Os morcegos travam muitas batalhas contra os corvos, apossando-se da montanha, um espaço interdito, pois apenas deste ponto é possível perceber uma outra realidade, que não aquela apresentada pelos corvos. A vitória dos morcegos provoca a metamorfose dos seres, e a transformação do mundo. As modificações nas relações entre as personagens surgem como conseqüência da quebra da Ideologia dominante.

A montanha apresenta-se como símbolo de liberdade em seu sentido generalizante: liberdade de idéias e ações. Conquistá-la significa destruir os dogmas e conceitos preconizados pelos corvos, sempre por meio de ameaças de caráter religioso. Ou seja, a montanha representa o ponto através do qual se dissemina a Ideologia que perpassa e movimenta as relações entre os seres do mundo elíptico.
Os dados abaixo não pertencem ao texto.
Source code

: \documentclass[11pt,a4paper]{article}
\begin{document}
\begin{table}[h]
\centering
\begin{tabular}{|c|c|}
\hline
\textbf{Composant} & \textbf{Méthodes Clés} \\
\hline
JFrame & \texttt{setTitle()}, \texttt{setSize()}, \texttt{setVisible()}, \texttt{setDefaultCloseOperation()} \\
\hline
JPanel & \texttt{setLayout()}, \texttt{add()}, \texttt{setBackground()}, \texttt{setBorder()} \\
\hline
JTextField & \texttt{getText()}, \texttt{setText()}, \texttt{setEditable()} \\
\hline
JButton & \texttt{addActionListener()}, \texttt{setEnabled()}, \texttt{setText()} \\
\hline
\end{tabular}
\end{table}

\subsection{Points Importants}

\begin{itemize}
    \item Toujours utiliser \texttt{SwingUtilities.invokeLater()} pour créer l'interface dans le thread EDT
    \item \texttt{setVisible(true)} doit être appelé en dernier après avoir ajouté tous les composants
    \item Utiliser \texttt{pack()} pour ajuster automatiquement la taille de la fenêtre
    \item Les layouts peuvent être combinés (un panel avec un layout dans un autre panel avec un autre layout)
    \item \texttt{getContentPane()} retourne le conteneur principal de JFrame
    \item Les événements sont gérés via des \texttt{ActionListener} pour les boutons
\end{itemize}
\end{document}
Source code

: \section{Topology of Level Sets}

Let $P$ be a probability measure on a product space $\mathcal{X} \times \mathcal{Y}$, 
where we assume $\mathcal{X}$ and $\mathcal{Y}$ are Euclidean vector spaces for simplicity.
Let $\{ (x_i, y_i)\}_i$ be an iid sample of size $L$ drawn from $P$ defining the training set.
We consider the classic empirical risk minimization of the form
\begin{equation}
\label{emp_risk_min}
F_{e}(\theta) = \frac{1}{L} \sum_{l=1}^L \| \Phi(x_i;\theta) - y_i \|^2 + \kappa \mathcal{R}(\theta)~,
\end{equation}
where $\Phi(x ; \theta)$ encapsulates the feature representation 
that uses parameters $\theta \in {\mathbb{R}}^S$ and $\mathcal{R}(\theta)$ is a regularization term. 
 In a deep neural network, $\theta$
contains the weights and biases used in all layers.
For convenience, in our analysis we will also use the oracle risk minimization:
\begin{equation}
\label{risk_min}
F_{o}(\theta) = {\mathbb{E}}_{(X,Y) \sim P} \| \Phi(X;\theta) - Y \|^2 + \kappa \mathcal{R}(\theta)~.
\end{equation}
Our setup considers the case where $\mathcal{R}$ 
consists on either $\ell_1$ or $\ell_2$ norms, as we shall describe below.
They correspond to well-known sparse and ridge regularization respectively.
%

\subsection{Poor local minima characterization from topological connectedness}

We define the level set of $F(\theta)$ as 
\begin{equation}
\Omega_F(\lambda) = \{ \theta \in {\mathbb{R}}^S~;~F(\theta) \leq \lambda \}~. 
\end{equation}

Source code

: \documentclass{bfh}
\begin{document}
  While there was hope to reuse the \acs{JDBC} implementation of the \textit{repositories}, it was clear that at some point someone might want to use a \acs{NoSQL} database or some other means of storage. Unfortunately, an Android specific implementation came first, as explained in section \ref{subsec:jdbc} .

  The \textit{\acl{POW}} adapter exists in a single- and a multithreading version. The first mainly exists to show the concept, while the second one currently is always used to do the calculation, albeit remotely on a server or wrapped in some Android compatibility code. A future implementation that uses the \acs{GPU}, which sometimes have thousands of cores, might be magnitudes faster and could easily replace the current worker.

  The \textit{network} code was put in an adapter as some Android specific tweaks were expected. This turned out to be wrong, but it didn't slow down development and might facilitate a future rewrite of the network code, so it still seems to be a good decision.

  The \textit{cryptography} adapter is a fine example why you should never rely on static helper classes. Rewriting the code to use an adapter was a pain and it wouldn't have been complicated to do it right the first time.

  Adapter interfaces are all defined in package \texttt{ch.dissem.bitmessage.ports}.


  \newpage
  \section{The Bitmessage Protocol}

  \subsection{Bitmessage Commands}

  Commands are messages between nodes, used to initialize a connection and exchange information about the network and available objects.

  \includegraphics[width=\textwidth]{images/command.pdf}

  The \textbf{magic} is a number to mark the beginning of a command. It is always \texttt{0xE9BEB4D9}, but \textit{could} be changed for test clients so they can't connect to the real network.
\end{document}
A fabulação se estabelece por meio das figuras representativas dos grupos animais: os corvos e os morcegos. O ato de fabular estende-se até o capítulo 8 do episódio "O Futuro": Alguns corvos preferiram ficar. Entregaram as penas e os bicos, arrancaram as garras e depositaram tudo no gabinete dos objetos perdidos. E misturaram-se aos morcegos. (p. 102).
No capítulo 9, acontece a antropomorfização. A dupla de morcegos protagonistas, com características e comportamentos que se assemelham aos humanos, percebem-se, então, homens. A partir deste ponto em que há a desmitificação da fábula, prossegue a narrativa, em tom de prosa poética.
No núcleo temático que mostra "O Futuro", a utopia e o ufanismo estabelecem uma relação dialética com a miséria da condição humana, pois neste mundo em que a sociedade parecia estabilizada e feliz, não havia máquinas que realizassem os sonhos individuais (p.162). Nesse episódio, a máscara é inserida na narrativa como peça de museu e apresenta um tabique imaginário. Esta linha imaginária impede que a protagonista veja o olho esquerdo da máscara.
Indecisa entre observar a facção esquerda ou não, o tempo passa. Quando finalmente se volta para o olho esquerdo, percebe que a máscara tinha um sorriso zombeteiro e profundamente triste. Nesta aparição, a protagonista tem a sensação de que a máscara lhe revela a ironia que se instala: o confronto entre a realização ideológica e a psicológica do ser humano. A protagonista não se resolve emocionalmente, embora a sociedade aparentasse estar saciada no novo modelo social, o socialismo utópico. O protagonista observa que A saciedade, nela, deixava um gosto amargo, inquieto. (p.117). Ele, também, parecia não se resolver dentro do novo modelo social, tanto ansiado, pois expressa seu descontentamento: Não sou deste tempo! Não nasci para este mundo! Sonhei tanto com ele que, quando acordei, o mundo tinha ultrapassado o sonho, tinha-me ultrapassado. (...) Nada posso contra o irremediável... (p. 126)
O vínculo amoroso das personagens não é suficiente para mantê-los unidos. A questão ideológica interfere, a forma interior do ser sobrepuja a relação emocional.
A idealização do mundo elíptico em "O Futuro" não prevê apenas o que a sociedade da revolução concretizada pelos morcegos poderia oferecer. Excede as fronteiras do possível e idealiza sistemas que inserem-se no plano do fantástico. Assim, elementos radioativos servem apenas como matéria-prima para fabricar brinquedos ou nas pesquisas de doenças oftalmológicas, o único tipo de doença ainda não extinta no mundo idealizado.
É fundamental, aqui, observar como a temática da cegueira das populações se instala de forma alegórica como uma incapacidade geral dos povos de analisar as benesses dos valores utópicos a longo prazo. Assim, a projeção de um estado nacional independente e suas benesses posteriores não poderiam ser percebidos por todos.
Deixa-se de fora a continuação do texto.